Aliás, a motivação racista do crime surge - quando surge - como algo marginal, atribuído a uma qualquer percepção exagerada da realidade.
Porque, à luz da prática portuguesa, agredir até à morte uma pessoa a quem se dirigiram ou dirigem insultos racistas é apenas fruto do calor da discussão, e nunca reflexo de tradições supremacistas brancas. Tão enraizadas que, não vá a Justiça tecê-las, convém esmiuçar sempre a história das pessoas negras que morrem às mãos de pessoas brancas.
Neste exercício inquisitivo - e porque a tradição racista ainda é exactamente o que sempre foi -, constroem-se narrativas de protecção ou absolvição do criminoso, e de condenação da vítima.
Só assim se entende que 17 dias depois do assassinato de Ademir Moreno Araújo, aos 49 anos, continuemos sem o conhecer, para além da cidadania cabo-verdiana, e da profissão de calceteiro.
O retrato do Ademir como pai, marido, irmão, amigo e colega - para citar apenas alguns dos papéis que assumiu - teria o condão de humanizar a sua história, em vez de a atirar para uma vala comum de desumanização de vidas negras.

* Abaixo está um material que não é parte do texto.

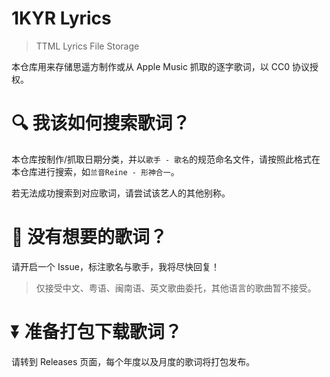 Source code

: # 1KYR Lyrics

> TTML Lyrics File Storage

本仓库用来存储思遥方制作或从 Apple Music 抓取的逐字歌词，以 CC0 协议授权。

# 🔍 我该如何搜索歌词？

本仓库按制作/抓取日期分类，并以`歌手 - 歌名`的规范命名文件，请按照此格式在本仓库进行搜索，如`兰音Reine - 形神合一`。

若无法成功搜索到对应歌词，请尝试该艺人的其他别称。

# 🤔 没有想要的歌词？

请开启一个 Issue，标注歌名与歌手，我将尽快回复！

> 仅接受中文、粤语、闽南语、英文歌曲委托，其他语言的歌曲暂不接受。

# ⏬ 准备打包下载歌词？

请转到 Releases 页面，每个年度以及月度的歌词将打包发布。
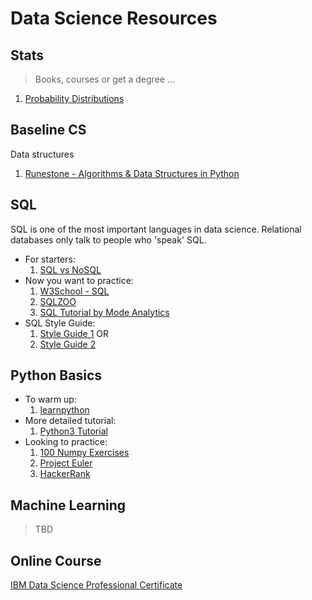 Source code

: # Data Science Resources

## Stats

> Books, courses or get a degree ...

1. [Probability Distributions](https://blog.cloudera.com/blog/2015/12/common-probability-distributions-the-data-scientists-crib-sheet/)

## Baseline CS 

Data structures

1. [Runestone - Algorithms & Data Structures in Python](https://runestone.academy/runestone/static/pythonds/index.html)

## SQL

SQL is one of the most important languages in data science. Relational databases only talk to people who 'speak' SQL.

* For starters:
    1. [SQL vs NoSQL](https://medium.com/xplenty-blog/the-sql-vs-nosql-difference-mysql-vs-mongodb-32c9980e67b2)
* Now you want to practice: 
    1. [W3School - SQL](https://www.w3schools.com/sql/)
    1. [SQLZOO](https://sqlzoo.net/wiki/SQL_Tutorial)
    1. [SQL Tutorial by Mode Analytics](https://mode.com/sql-tutorial/introduction-to-sql/)
* SQL Style Guide: 
    1. [Style Guide 1](https://gist.github.com/fredbenenson/7bb92718e19138c20591) OR 
    1. [Style Guide 2](https://github.com/haleemur/sql-style-guide) 

## Python Basics

* To warm up: 
    1. [learnpython](https://www.learnpython.org/) 
* More detailed tutorial:
    1. [Python3 Tutorial](https://docs.python.org/3/tutorial/)
* Looking to practice:
    1. [100 Numpy Exercises](http://www.labri.fr/perso/nrougier/teaching/numpy.100/)
    1. [Project Euler](https://projecteuler.net/archives)
    1. [HackerRank](https://www.hackerrank.com/)

## Machine Learning

> TBD

## Online Course

[IBM Data Science Professional Certificate](https://www.coursera.org/specializations/ibm-data-science-professional-certificate) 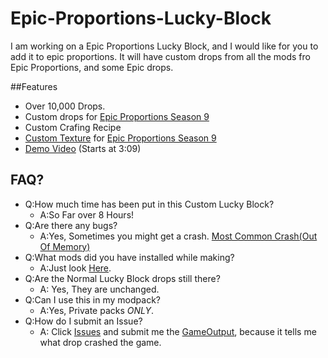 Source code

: # Epic-Proportions-Lucky-Block

I am working on a Epic Proportions Lucky Block, and I would like for you to add it to epic proportions. It will have custom drops from all the mods fro Epic Proportions, and some Epic drops.

##Features
* Over 10,000 Drops.
* Custom drops for [Epic Proportions Season 9](https://www.youtube.com/watch?v=Oet39ZAl7iY)
* Custom Crafing Recipe
* [Custom Texture](https://github.com/jtrent238/Epic-Proportions-Lucky-Block/blob/gh-pages/texture.gif) for [Epic Proportions Season 9](https://www.youtube.com/watch?v=Oet39ZAl7iY)
* [Demo Video](https://youtu.be/yzr_KPA2gso?t=3m9s) (Starts at 3:09)

## FAQ?
* Q:How much time has been put in this Custom Lucky Block?
  * A:So Far over 8 Hours!
* Q:Are there any bugs?
  * A:Yes, Sometimes you might get a crash. [Most Common Crash(Out Of Memory)](https://raw.githubusercontent.com/jtrent238/Epic-Proportions-Lucky-Block/master/CommonCrash.txt)
* Q:What mods did you have installed while making?
  * A:Just look [Here](https://jtrent238.github.io/Epic-Proportions-Lucky-Block/obscore_mod_version_data.html).
* Q:Are the Normal Lucky Block drops still there?
  * A: Yes, They are unchanged.
* Q:Can I use this in my modpack?
  * A:Yes, Private packs *ONLY*.
* Q:How do I submit an Issue?
  * A: Click [Issues](https://github.com/jtrent238/Epic-Proportions-Lucky-Block/issues) and submit me the [GameOutput](https://raw.githubusercontent.com/jtrent238/Epic-Proportions-Lucky-Block/master/GameOutput.txt), because it tells me what drop crashed the game.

Da mesma forma, a estratégia de proteger a identidade de racistas - sob a alegação de presunção de inocência, que não vemos aplicada nas campanhas de assassinato de carácter de vítimas negras, nem nos processos em que os suspeitos são negros - promove uma cultura de permissividade.
Ao racista permite-se sê-lo, sem que se exija sequer o decoro de parecer que não o é.

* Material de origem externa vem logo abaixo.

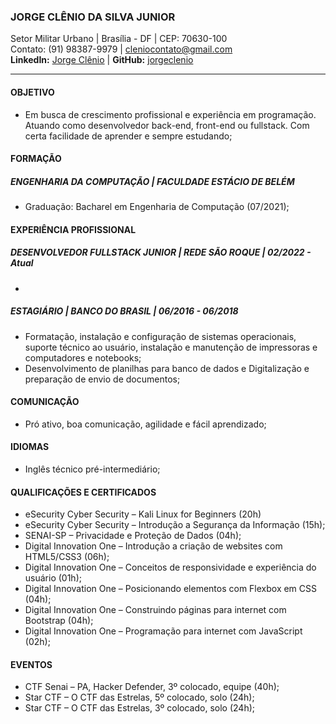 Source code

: ### JORGE CLÊNIO DA SILVA JUNIOR
Setor Militar Urbano | Brasília - DF | CEP: 70630-100<br>
Contato: (91) 98387-9979 | cleniocontato@gmail.com<br>
**LinkedIn:** [Jorge Clênio](https://www.linkedin.com/in/jrgcln) | **GitHub:** [jorgeclenio](https://github.com/jorgeclenio/)<br>
___
#### OBJETIVO 
* Em busca de crescimento profissional e experiência em programação.  Atuando como desenvolvedor back-end, front-end ou fullstack. Com certa facilidade de aprender e sempre estudando;

#### FORMAÇÃO
##### ENGENHARIA DA COMPUTAÇÃO | FACULDADE ESTÁCIO DE BELÉM
* Graduação: Bacharel em Engenharia de Computação (07/2021);

#### EXPERIÊNCIA PROFISSIONAL
##### DESENVOLVEDOR FULLSTACK JUNIOR | REDE SÃO ROQUE | 02/2022 - Atual
* 

##### ESTAGIÁRIO | BANCO DO BRASIL | 06/2016 - 06/2018
* Formatação, instalação e configuração de sistemas operacionais, suporte técnico ao usuário, instalação e manutenção de impressoras e computadores e notebooks;
* Desenvolvimento de planilhas para banco de dados e Digitalização e preparação de envio de documentos;

#### COMUNICAÇÃO
* Pró ativo, boa comunicação, agilidade e fácil aprendizado;

#### IDIOMAS
* Inglês técnico pré-intermediário;

#### QUALIFICAÇÕES E CERTIFICADOS
* eSecurity Cyber Security – Kali Linux for Beginners (20h)
* eSecurity Cyber Security – Introdução a Segurança da Informação (15h);
* SENAI-SP – Privacidade e Proteção de Dados (04h);
* Digital Innovation One – Introdução a criação de websites com HTML5/CSS3 (06h);
* Digital Innovation One – Conceitos de responsividade e experiência do usuário (01h);
* Digital Innovation One – Posicionando elementos com Flexbox em CSS (04h);
* Digital Innovation One – Construindo páginas para internet com Bootstrap (04h);
* Digital Innovation One – Programação para internet com JavaScript (02h);

#### EVENTOS
* CTF Senai – PA, Hacker Defender, 3º colocado, equipe (40h); 
* Star CTF – O CTF das Estrelas, 5º colocado, solo (24h);
* Star CTF – O CTF das Estrelas, 3º colocado, solo (24h);
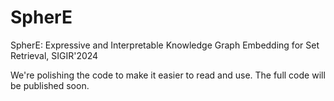 # SpherE
SpherE: Expressive and Interpretable Knowledge Graph Embedding for Set Retrieval, SIGIR'2024

We're polishing the code to make it easier to read and use. The full code will be published soon.
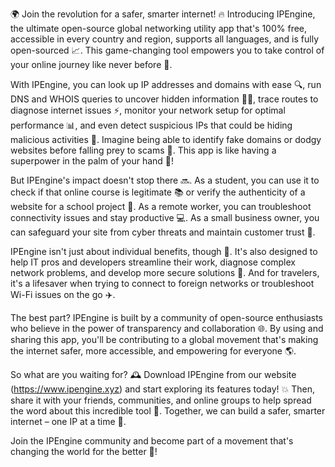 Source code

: 🌍️️ Join the revolution for a safer, smarter internet! 🔥 Introducing IPEngine, the ultimate open-source global networking utility app that's 100% free, accessible in every country and region, supports all languages, and is fully open-sourced 📈️. This game-changing tool empowers you to take control of your online journey like never before 💪.

With IPEngine, you can look up IP addresses and domains with ease 🔍, run DNS and WHOIS queries to uncover hidden information 🕵️‍♀️, trace routes to diagnose internet issues ⚡️, monitor your network setup for optimal performance 📊, and even detect suspicious IPs that could be hiding malicious activities 👀. Imagine being able to identify fake domains or dodgy websites before falling prey to scams 💸. This app is like having a superpower in the palm of your hand 🔮!

But IPEngine's impact doesn't stop there 🔜. As a student, you can use it to check if that online course is legitimate 📚 or verify the authenticity of a website for a school project 🎯. As a remote worker, you can troubleshoot connectivity issues and stay productive 💻. As a small business owner, you can safeguard your site from cyber threats and maintain customer trust 🏢.

IPEngine isn't just about individual benefits, though 🤝. It's also designed to help IT pros and developers streamline their work, diagnose complex network problems, and develop more secure solutions 🔧. And for travelers, it's a lifesaver when trying to connect to foreign networks or troubleshoot Wi-Fi issues on the go ✈️.

The best part? IPEngine is built by a community of open-source enthusiasts who believe in the power of transparency and collaboration 🌐️. By using and sharing this app, you'll be contributing to a global movement that's making the internet safer, more accessible, and empowering for everyone 🌎.

So what are you waiting for? 🕰️ Download IPEngine from our website (https://www.ipengine.xyz) and start exploring its features today! 💥 Then, share it with your friends, communities, and online groups to help spread the word about this incredible tool 🔗. Together, we can build a safer, smarter internet – one IP at a time 🚀.

Join the IPEngine community and become part of a movement that's changing the world for the better 💪!
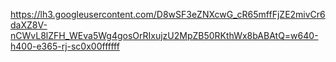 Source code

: https://lh3.googleusercontent.com/D8wSF3eZNXcwG_cR65mffFjZE2mivCr6daXZ8V-nCWvL8lZFH_WEva5Wg4gosOrRIxujzU2MpZB50RKthWx8bABAtQ=w640-h400-e365-rj-sc0x00ffffff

Assim se explica, tal como já sublinhou o dirigente do SOS, Mamadou Ba - numa publicação mediatizada a partir de um processo judicial -, que João Martins, embora condenado a 17 anos de prisão efectiva pelo assassinato bárbaro de Alcindo Monteiro, continue, “salvo raras exceções”, a “passar pelos pingos da chuva do escrutínio público”.
Aliás, no ano em que se cumprem 29 anos desse crime, quantos de nós conseguirão reconhecer esse assassino, na infelicidade de nos cruzarmos com ele?
E nem o facto de João Martins persistir na carreira criminosa, especializada em demonstrações de ódio racial, ajuda a construir cadastro mediático, reduzido a um par de fotos não apenas desactualizadas, mas contaminadas pela presença de óculos.
O padrão de absolvição mediática de racistas repete-se a cada crime: vemos as imagens das vítimas replicadas até à náusea, enquanto os agressores - a menos que escolham aparecer, nomeadamente nos TikToks da vida - beneficiam de um sistema de protecção.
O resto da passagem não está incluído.